[What the task requires]
Examine each line of the data, and copy the ones containing "número".
** Records provided follows **
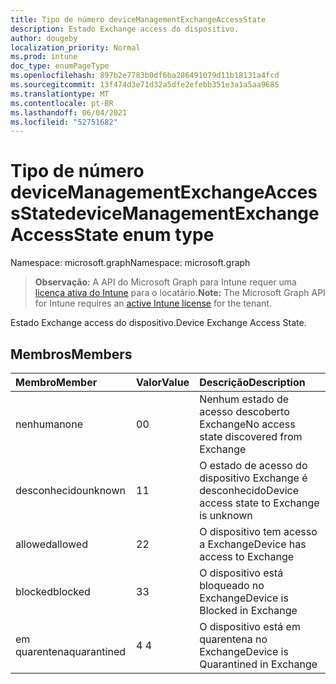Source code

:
 ```yaml
---
title: Tipo de número deviceManagementExchangeAccessState
description: Estado Exchange access do dispositivo.
author: dougeby
localization_priority: Normal
ms.prod: intune
doc_type: enumPageType
ms.openlocfilehash: 897b2e7783b0df6ba286491079d11b18131a4fcd
ms.sourcegitcommit: 13f474d3e71d32a5dfe2efebb351e3a1a5aa9685
ms.translationtype: MT
ms.contentlocale: pt-BR
ms.lasthandoff: 06/04/2021
ms.locfileid: "52751682"
---
```

# <a name="devicemanagementexchangeaccessstate-enum-type"></a><span data-ttu-id="62fbe-103">Tipo de número deviceManagementExchangeAccessState</span><span class="sxs-lookup"><span data-stu-id="62fbe-103">deviceManagementExchangeAccessState enum type</span></span>

<span data-ttu-id="62fbe-104">Namespace: microsoft.graph</span><span class="sxs-lookup"><span data-stu-id="62fbe-104">Namespace: microsoft.graph</span></span>

> <span data-ttu-id="62fbe-105">**Observação:** A API do Microsoft Graph para Intune requer uma [licença ativa do Intune](https://go.microsoft.com/fwlink/?linkid=839381) para o locatário.</span><span class="sxs-lookup"><span data-stu-id="62fbe-105">**Note:** The Microsoft Graph API for Intune requires an [active Intune license](https://go.microsoft.com/fwlink/?linkid=839381) for the tenant.</span></span>

<span data-ttu-id="62fbe-106">Estado Exchange access do dispositivo.</span><span class="sxs-lookup"><span data-stu-id="62fbe-106">Device Exchange Access State.</span></span>

## <a name="members"></a><span data-ttu-id="62fbe-107">Membros</span><span class="sxs-lookup"><span data-stu-id="62fbe-107">Members</span></span>
|<span data-ttu-id="62fbe-108">Membro</span><span class="sxs-lookup"><span data-stu-id="62fbe-108">Member</span></span>|<span data-ttu-id="62fbe-109">Valor</span><span class="sxs-lookup"><span data-stu-id="62fbe-109">Value</span></span>|<span data-ttu-id="62fbe-110">Descrição</span><span class="sxs-lookup"><span data-stu-id="62fbe-110">Description</span></span>|
|:---|:---|:---|
|<span data-ttu-id="62fbe-111">nenhuma</span><span class="sxs-lookup"><span data-stu-id="62fbe-111">none</span></span>|<span data-ttu-id="62fbe-112">0</span><span class="sxs-lookup"><span data-stu-id="62fbe-112">0</span></span>|<span data-ttu-id="62fbe-113">Nenhum estado de acesso descoberto Exchange</span><span class="sxs-lookup"><span data-stu-id="62fbe-113">No access state discovered from Exchange</span></span>|
|<span data-ttu-id="62fbe-114">desconhecido</span><span class="sxs-lookup"><span data-stu-id="62fbe-114">unknown</span></span>|<span data-ttu-id="62fbe-115">1</span><span class="sxs-lookup"><span data-stu-id="62fbe-115">1</span></span>|<span data-ttu-id="62fbe-116">O estado de acesso do dispositivo Exchange é desconhecido</span><span class="sxs-lookup"><span data-stu-id="62fbe-116">Device access state to Exchange is unknown</span></span>|
|<span data-ttu-id="62fbe-117">allowed</span><span class="sxs-lookup"><span data-stu-id="62fbe-117">allowed</span></span>|<span data-ttu-id="62fbe-118">2</span><span class="sxs-lookup"><span data-stu-id="62fbe-118">2</span></span>|<span data-ttu-id="62fbe-119">O dispositivo tem acesso a Exchange</span><span class="sxs-lookup"><span data-stu-id="62fbe-119">Device has access to Exchange</span></span>|
|<span data-ttu-id="62fbe-120">blocked</span><span class="sxs-lookup"><span data-stu-id="62fbe-120">blocked</span></span>|<span data-ttu-id="62fbe-121">3</span><span class="sxs-lookup"><span data-stu-id="62fbe-121">3</span></span>|<span data-ttu-id="62fbe-122">O dispositivo está bloqueado no Exchange</span><span class="sxs-lookup"><span data-stu-id="62fbe-122">Device is Blocked in Exchange</span></span>|
|<span data-ttu-id="62fbe-123">em quarentena</span><span class="sxs-lookup"><span data-stu-id="62fbe-123">quarantined</span></span>|<span data-ttu-id="62fbe-124">4 </span><span class="sxs-lookup"><span data-stu-id="62fbe-124">4</span></span>|<span data-ttu-id="62fbe-125">O dispositivo está em quarentena no Exchange</span><span class="sxs-lookup"><span data-stu-id="62fbe-125">Device is Quarantined in Exchange</span></span>|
** End of Records provided **
[Answer to the problem]
title: Tipo de número deviceManagementExchangeAccessState
# <a name="devicemanagementexchangeaccessstate-enum-type"></a><span data-ttu-id="62fbe-103">Tipo de número deviceManagementExchangeAccessState</span><span class="sxs-lookup"><span data-stu-id="62fbe-103">deviceManagementExchangeAccessState enum type</span></span>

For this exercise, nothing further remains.